Nothing but a number should be given: the count of lines in the data that include the string "availableStock".

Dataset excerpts

——

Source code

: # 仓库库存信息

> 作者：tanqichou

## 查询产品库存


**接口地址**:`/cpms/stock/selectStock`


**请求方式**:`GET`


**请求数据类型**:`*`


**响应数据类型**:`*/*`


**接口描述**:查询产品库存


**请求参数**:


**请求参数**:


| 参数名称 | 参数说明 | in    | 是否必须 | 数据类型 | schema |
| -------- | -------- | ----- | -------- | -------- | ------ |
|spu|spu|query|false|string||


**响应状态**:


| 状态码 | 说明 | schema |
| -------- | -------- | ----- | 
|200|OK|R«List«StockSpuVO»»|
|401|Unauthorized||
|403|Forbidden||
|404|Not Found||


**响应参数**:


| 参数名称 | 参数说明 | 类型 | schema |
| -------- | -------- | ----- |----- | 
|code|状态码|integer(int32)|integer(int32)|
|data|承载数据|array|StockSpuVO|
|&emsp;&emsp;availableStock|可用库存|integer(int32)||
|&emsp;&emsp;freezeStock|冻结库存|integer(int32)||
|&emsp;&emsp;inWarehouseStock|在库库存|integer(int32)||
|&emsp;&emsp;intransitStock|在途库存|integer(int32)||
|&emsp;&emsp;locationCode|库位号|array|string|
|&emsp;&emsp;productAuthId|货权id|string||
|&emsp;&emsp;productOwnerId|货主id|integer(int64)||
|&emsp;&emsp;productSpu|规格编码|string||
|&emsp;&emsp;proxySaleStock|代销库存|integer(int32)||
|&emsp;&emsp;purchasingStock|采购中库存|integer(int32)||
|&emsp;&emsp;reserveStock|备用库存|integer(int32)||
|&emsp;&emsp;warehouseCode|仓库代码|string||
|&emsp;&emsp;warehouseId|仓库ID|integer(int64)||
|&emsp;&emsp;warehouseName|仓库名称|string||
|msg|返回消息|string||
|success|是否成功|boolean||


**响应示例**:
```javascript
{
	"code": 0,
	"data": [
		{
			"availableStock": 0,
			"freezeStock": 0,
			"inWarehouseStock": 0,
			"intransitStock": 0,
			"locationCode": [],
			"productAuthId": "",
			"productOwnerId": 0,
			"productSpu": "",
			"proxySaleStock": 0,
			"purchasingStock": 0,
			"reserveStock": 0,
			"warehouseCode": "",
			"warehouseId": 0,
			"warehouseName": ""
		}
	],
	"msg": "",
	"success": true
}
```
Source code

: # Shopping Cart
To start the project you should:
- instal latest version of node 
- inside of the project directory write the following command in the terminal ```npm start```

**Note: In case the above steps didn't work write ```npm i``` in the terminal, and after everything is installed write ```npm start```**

——

**Reply to the task:** 2